За перегородкой несколько секунд еще стояло молчание, потом Маруся поднялась как-то вдруг, и ее фигура появилась в темном четырехугольнике двери. Ее праздничная одежда была слегка измята, лицо искажено мучительной судорогой и, как мне показалось, — выражением глубокого, мучительного стыда… Тимоха помог ей одеться. Она застенчиво поклонилась нам, и они вышли…
На следующее утро мы стояли с Козловским у ворот, разговаривая о событиях прошедшего дня… День был сравнительно мягкий, градусов пятнадцать, что для тех мест соответствует нашей оттепели, и на улице виднелось немало народу…
Вдруг мы заметили около середины длинной слободской улицы какое-то оживление. Лаяли собаки, выбегали люди, стайка татарчат бежала за всадником, ехавшим по самой середине улицы почти шагом.
— А ведь это, смотрите, Степан, — сказал, вглядываясь, Козловский.
Я сначала не поверил, но стоявший рядом слобожанин Сергей, обладавший чисто рысьей дальнозоркостью, с уверенностью подтвердил мнение поляка.

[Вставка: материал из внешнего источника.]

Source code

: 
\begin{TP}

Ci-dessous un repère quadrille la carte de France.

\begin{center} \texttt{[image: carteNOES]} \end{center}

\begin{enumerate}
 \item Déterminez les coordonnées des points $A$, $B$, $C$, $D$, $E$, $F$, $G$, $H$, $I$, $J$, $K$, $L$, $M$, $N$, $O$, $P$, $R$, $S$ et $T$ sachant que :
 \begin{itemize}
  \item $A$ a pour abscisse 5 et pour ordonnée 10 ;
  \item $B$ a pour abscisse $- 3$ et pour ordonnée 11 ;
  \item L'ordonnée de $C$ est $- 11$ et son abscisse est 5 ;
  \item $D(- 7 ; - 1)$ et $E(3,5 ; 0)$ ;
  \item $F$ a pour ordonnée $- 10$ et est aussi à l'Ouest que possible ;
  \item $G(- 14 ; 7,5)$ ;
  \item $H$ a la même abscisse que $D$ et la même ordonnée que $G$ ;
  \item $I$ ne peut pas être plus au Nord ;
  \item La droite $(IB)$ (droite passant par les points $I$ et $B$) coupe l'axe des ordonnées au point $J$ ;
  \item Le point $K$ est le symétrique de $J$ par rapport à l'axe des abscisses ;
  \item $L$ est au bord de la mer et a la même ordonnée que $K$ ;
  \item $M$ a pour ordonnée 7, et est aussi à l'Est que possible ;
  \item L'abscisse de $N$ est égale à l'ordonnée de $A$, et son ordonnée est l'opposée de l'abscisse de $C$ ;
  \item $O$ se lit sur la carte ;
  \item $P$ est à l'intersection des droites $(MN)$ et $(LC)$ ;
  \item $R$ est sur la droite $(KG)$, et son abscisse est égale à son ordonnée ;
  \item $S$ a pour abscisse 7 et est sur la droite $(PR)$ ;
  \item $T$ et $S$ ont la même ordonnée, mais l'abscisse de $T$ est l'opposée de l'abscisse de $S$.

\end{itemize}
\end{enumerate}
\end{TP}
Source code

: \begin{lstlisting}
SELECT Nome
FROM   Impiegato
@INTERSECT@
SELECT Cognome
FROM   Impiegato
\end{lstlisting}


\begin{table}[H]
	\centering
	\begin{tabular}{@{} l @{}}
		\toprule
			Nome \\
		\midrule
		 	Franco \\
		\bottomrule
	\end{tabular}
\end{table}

— Ну, смелая шельма, — сказал с одобрением Козловский. — Едет себе середи дня, как ни в чем не бывало. Пьяный, должно быть… Вот будет штука, если увидит Абрашка.
Абрашка в это время колол дрова. Заинтересованный шумом, он равнодушно вышел за ворота, пригляделся и вдруг со всех ног кинулся в дом. Через минуту дверь отворилась. Мне показалось, что оттуда мелькнуло дуло ружья, но тотчас же дверь захлопнулась опять. Не прошло и минуты, как из юрты появилась красивая жена Абрама, а за ней — сам Абрам покорно шел с пустыми руками…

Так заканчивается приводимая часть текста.